À Hiroshima, les hommes, les maisons, la végétation, tout s'était embrasé, la chaleur avait incendié, liquéfié le paysage et les radiations agissaient en silence - poursuivant leur avancée d'année en année. Dans la désolation générale, un seul arbre se dressait, vainqueur malgré ses branches nues car debout quand tout gisait, car entier quand tout éclatait. A 1130 mètres de distance de l'épicentre, 1370 mètres, à 1420 mètres, 1650, 1780, à 2 160 mètres - devant un temple, dans un jardin - deux cents ans d'âge - devant une usine et protégé de ses hauts murs, devant une école, non loin de la gare, d'un pont, devant un autre temple, les ginkgos, longuement expérimentés dans la survivance, ayant résisté, dit-on, aux cataclysmes de la préhistoire et vécu des époques que nul homme n'a connues, les ginkgos résistèrent quand tout mourait autour d'eux et furent les premiers à se couvrir de feuilles au printemps d'après la bombe. Les premiers arbres à revivre.

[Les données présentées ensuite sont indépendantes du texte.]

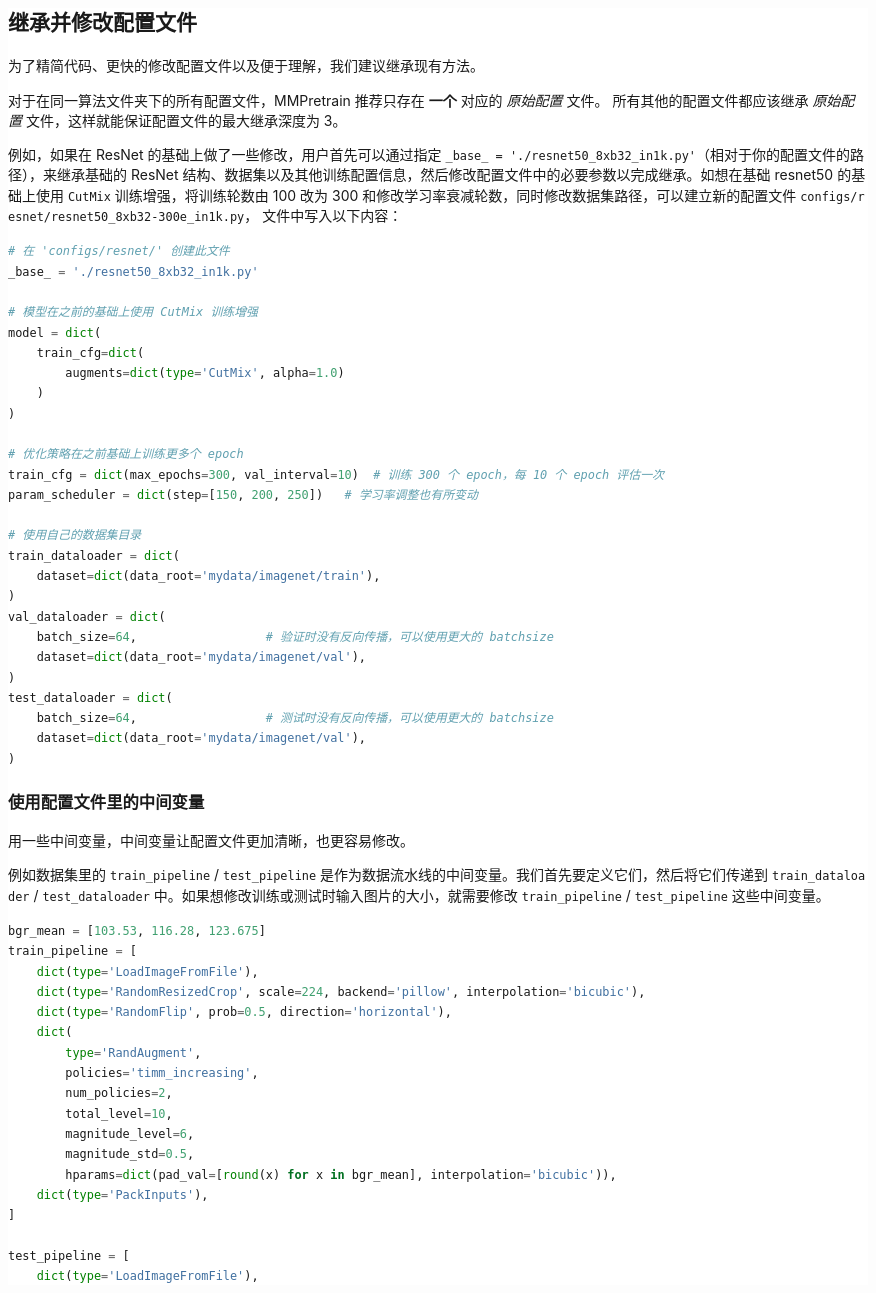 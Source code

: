 ## 继承并修改配置文件

为了精简代码、更快的修改配置文件以及便于理解，我们建议继承现有方法。

对于在同一算法文件夹下的所有配置文件，MMPretrain 推荐只存在 **一个** 对应的 _原始配置_ 文件。
所有其他的配置文件都应该继承 _原始配置_ 文件，这样就能保证配置文件的最大继承深度为 3。

例如，如果在 ResNet 的基础上做了一些修改，用户首先可以通过指定 `_base_ = './resnet50_8xb32_in1k.py'`（相对于你的配置文件的路径），来继承基础的 ResNet 结构、数据集以及其他训练配置信息，然后修改配置文件中的必要参数以完成继承。如想在基础 resnet50 的基础上使用 `CutMix` 训练增强，将训练轮数由 100 改为 300 和修改学习率衰减轮数，同时修改数据集路径，可以建立新的配置文件 `configs/resnet/resnet50_8xb32-300e_in1k.py`， 文件中写入以下内容：

```python
# 在 'configs/resnet/' 创建此文件
_base_ = './resnet50_8xb32_in1k.py'

# 模型在之前的基础上使用 CutMix 训练增强
model = dict(
    train_cfg=dict(
        augments=dict(type='CutMix', alpha=1.0)
    )
)

# 优化策略在之前基础上训练更多个 epoch
train_cfg = dict(max_epochs=300, val_interval=10)  # 训练 300 个 epoch，每 10 个 epoch 评估一次
param_scheduler = dict(step=[150, 200, 250])   # 学习率调整也有所变动

# 使用自己的数据集目录
train_dataloader = dict(
    dataset=dict(data_root='mydata/imagenet/train'),
)
val_dataloader = dict(
    batch_size=64,                  # 验证时没有反向传播，可以使用更大的 batchsize
    dataset=dict(data_root='mydata/imagenet/val'),
)
test_dataloader = dict(
    batch_size=64,                  # 测试时没有反向传播，可以使用更大的 batchsize
    dataset=dict(data_root='mydata/imagenet/val'),
)
```

### 使用配置文件里的中间变量

用一些中间变量，中间变量让配置文件更加清晰，也更容易修改。

例如数据集里的 `train_pipeline` / `test_pipeline` 是作为数据流水线的中间变量。我们首先要定义它们，然后将它们传递到 `train_dataloader` / `test_dataloader` 中。如果想修改训练或测试时输入图片的大小，就需要修改 `train_pipeline` / `test_pipeline` 这些中间变量。

```python
bgr_mean = [103.53, 116.28, 123.675]
train_pipeline = [
    dict(type='LoadImageFromFile'),
    dict(type='RandomResizedCrop', scale=224, backend='pillow', interpolation='bicubic'),
    dict(type='RandomFlip', prob=0.5, direction='horizontal'),
    dict(
        type='RandAugment',
        policies='timm_increasing',
        num_policies=2,
        total_level=10,
        magnitude_level=6,
        magnitude_std=0.5,
        hparams=dict(pad_val=[round(x) for x in bgr_mean], interpolation='bicubic')),
    dict(type='PackInputs'),
]

test_pipeline = [
    dict(type='LoadImageFromFile'),
```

On rebâtit le temple de Hosen-Ji autour d'un ginkgo qui avait failli être abattu. Et les gens viennent aujourd'hui inscrire sur l'arbre leurs espoirs de paix.
Nous survivons ou tentons de survivre - je regarde la photo que je ne pourrai jamais prendre, celle que j'essaie d'atteindre, en noir et blanc, qui serait définitive et qui rendrait les autres - du moins les miennes - inutiles. L'utopie d'un ginkgo disparu, qu'on aurait voulu détruire ou déplacer avant de décréter qu'il fallait le garder et tout refaire autour de lui.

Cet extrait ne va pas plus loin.